I’ll tell you. I’m a girl from upstate New York who grew up in a loving, if sometimes kooky, Italian working class family. I worked for everything I earned, just like my parents did and their parents before them. I have a proud family history of hard work and small but precious rewards that followed. My family won't be in any history books. I didn't grow up privileged. We didn't spend summers in Europe or Christmas in Palm Beach. A day spent at the town pool or playing in the woods behind our house was great. Much like Heather, I was taught strong values and decent manners. I learned to live with integrity and honesty. I'm proud of my upbringing and the woman I became, as was my husband. As is his family to this very day. I've known people who lived in what Aviva would consider the "ghetto" who have more class and decency than she shows.

All this talk about class and ghetto -- you'd think we were living in communist Russia. Here is the thing. This is America. In our country it doesn't matter a lick where you are from, it only matters where you're going. So don’t let anyone tell you that you aren't good enough because you didn’t grow up on Park Avenue or in a family that had some history, or because you enjoy saying mother-f---er now and then. I’ve met people from all walks of life. I spent time in refugee camps in Southeast Asia, and in the projects of Chicago. I've been to State dinners with Presidents. I met the Queen of England on a beach in Anguilla. No one is any more valuable or important than you are. No one is more important than your family and your friends.
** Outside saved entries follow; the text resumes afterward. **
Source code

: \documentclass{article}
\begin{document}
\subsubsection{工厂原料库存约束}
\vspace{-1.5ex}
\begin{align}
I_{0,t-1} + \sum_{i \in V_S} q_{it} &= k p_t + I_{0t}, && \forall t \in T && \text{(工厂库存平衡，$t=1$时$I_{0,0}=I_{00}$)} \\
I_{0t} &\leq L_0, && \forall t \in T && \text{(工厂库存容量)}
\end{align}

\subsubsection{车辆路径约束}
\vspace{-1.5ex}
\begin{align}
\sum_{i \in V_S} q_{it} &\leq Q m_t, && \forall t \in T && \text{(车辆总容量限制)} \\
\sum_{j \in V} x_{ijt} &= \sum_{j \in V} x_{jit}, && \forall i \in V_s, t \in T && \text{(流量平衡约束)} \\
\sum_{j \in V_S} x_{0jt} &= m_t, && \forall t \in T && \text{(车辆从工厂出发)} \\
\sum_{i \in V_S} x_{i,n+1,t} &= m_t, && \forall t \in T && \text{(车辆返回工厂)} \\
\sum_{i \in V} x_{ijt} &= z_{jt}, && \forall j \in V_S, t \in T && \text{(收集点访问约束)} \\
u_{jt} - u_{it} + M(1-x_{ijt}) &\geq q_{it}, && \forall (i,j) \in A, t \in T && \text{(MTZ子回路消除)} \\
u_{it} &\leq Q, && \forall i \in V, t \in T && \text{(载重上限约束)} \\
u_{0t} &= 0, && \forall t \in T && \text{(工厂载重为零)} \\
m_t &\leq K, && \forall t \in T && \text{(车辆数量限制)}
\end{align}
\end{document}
Let the elitists go slow into the night.

In spite of the BookGate dust up I had a great time this season. I made wonderful new friends in LuAnn and Kristen and my friendship with Heather is more special and important to me than I could have ever imagined just three years ago. Friends have each other's backs. I love her, madly. And while we didn't always act appropriately, we had a lot of laughs. I hope you did too.

Thank you all for your supportive and funny and brilliant tweets. And while we didn't all agree on everything all of the time I enjoyed your participation in the show. Even the mean tweets about my skinny neck and my overbite were amusing. Like I said, I've stolen some tweets already. You may see others as dialogue in my next book, and yes, you can all say you were my ghostwriters.